▶ [WHAT IS NEEDED]
The answer must consist of every line from the data that holds the string "emph".

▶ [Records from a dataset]
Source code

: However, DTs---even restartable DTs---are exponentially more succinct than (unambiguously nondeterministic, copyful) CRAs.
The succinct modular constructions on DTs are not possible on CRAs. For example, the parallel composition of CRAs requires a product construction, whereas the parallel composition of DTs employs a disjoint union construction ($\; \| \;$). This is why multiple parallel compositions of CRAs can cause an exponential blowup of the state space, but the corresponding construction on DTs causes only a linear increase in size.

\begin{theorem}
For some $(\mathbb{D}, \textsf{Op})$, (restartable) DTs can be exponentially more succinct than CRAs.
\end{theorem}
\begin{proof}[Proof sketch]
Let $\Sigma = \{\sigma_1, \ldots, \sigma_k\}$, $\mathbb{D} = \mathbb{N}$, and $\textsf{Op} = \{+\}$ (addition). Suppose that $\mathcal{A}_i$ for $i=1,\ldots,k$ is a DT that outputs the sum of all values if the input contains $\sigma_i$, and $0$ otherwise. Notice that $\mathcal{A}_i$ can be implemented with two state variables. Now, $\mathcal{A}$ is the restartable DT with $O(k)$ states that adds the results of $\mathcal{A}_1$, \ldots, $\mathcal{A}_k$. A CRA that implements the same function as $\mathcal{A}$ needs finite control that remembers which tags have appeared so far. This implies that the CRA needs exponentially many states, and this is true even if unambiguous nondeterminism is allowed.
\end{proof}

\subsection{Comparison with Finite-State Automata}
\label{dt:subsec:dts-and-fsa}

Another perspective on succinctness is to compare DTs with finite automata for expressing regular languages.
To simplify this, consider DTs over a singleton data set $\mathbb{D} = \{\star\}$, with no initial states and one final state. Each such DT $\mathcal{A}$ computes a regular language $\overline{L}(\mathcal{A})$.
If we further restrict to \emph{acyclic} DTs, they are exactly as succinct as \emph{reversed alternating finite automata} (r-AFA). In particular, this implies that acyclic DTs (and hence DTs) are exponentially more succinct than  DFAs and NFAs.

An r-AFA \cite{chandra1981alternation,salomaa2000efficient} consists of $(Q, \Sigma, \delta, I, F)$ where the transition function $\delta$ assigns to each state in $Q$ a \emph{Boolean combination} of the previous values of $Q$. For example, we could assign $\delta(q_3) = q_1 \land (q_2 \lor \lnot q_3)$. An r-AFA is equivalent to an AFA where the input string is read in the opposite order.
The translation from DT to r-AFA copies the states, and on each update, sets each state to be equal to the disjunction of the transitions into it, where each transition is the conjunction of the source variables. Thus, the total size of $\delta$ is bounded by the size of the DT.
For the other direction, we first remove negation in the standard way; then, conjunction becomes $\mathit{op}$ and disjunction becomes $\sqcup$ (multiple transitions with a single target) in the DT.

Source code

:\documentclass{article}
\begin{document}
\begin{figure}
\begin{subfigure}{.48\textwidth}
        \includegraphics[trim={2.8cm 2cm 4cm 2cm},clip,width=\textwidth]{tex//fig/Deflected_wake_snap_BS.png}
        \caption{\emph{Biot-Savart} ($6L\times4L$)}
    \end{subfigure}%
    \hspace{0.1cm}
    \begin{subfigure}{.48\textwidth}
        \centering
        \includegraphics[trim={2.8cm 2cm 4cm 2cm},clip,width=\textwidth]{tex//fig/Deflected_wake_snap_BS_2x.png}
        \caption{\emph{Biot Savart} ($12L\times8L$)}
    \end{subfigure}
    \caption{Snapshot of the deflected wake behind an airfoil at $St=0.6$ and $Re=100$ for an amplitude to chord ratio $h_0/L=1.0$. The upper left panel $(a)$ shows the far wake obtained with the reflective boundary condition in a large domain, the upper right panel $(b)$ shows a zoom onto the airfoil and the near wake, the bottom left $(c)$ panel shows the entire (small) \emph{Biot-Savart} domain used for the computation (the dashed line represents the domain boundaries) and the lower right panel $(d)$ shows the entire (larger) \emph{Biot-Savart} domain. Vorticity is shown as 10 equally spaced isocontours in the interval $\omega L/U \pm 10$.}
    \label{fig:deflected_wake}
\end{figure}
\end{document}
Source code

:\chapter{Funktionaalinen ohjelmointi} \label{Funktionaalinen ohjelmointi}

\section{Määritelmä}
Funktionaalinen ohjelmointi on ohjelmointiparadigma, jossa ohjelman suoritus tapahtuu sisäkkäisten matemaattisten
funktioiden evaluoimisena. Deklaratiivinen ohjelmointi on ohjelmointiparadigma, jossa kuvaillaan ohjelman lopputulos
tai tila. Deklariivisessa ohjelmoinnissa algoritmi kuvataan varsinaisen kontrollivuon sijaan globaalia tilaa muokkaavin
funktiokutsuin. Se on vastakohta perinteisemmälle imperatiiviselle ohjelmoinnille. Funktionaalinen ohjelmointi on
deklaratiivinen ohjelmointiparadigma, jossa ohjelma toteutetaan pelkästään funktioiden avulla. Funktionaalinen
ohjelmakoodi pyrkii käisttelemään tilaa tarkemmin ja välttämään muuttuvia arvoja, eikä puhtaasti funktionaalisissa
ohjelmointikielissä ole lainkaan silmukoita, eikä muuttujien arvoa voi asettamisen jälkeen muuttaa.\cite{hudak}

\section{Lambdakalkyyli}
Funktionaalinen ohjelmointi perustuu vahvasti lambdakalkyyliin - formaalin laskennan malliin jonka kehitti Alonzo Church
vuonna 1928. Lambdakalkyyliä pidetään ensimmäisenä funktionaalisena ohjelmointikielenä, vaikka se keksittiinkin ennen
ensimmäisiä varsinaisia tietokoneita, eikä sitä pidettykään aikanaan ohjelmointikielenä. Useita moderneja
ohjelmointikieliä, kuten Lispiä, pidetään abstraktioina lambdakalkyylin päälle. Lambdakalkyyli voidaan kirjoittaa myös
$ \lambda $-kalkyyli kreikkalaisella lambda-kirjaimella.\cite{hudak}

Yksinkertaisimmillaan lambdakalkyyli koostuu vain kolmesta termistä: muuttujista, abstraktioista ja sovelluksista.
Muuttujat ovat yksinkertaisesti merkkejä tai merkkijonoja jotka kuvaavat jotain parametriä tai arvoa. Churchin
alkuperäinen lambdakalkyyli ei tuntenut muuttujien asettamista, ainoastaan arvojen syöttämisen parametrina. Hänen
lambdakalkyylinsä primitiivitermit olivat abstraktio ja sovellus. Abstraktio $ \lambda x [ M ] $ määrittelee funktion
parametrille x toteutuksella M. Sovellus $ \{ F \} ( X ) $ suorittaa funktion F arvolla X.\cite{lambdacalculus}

▶ [ANSWER SPACE]
If we further restrict to \emph{acyclic} DTs, they are exactly as succinct as \emph{reversed alternating finite automata} (r-AFA). In particular, this implies that acyclic DTs (and hence DTs) are exponentially more succinct than  DFAs and NFAs.
An r-AFA \cite{chandra1981alternation,salomaa2000efficient} consists of $(Q, \Sigma, \delta, I, F)$ where the transition function $\delta$ assigns to each state in $Q$ a \emph{Boolean combination} of the previous values of $Q$. For example, we could assign $\delta(q_3) = q_1 \land (q_2 \lor \lnot q_3)$. An r-AFA is equivalent to an AFA where the input string is read in the opposite order.
        \caption{\emph{Biot-Savart} ($6L\times4L$)}
        \caption{\emph{Biot Savart} ($12L\times8L$)}
    \caption{Snapshot of the deflected wake behind an airfoil at $St=0.6$ and $Re=100$ for an amplitude to chord ratio $h_0/L=1.0$. The upper left panel $(a)$ shows the far wake obtained with the reflective boundary condition in a large domain, the upper right panel $(b)$ shows a zoom onto the airfoil and the near wake, the bottom left $(c)$ panel shows the entire (small) \emph{Biot-Savart} domain used for the computation (the dashed line represents the domain boundaries) and the lower right panel $(d)$ shows the entire (larger) \emph{Biot-Savart} domain. Vorticity is shown as 10 equally spaced isocontours in the interval $\omega L/U \pm 10$.}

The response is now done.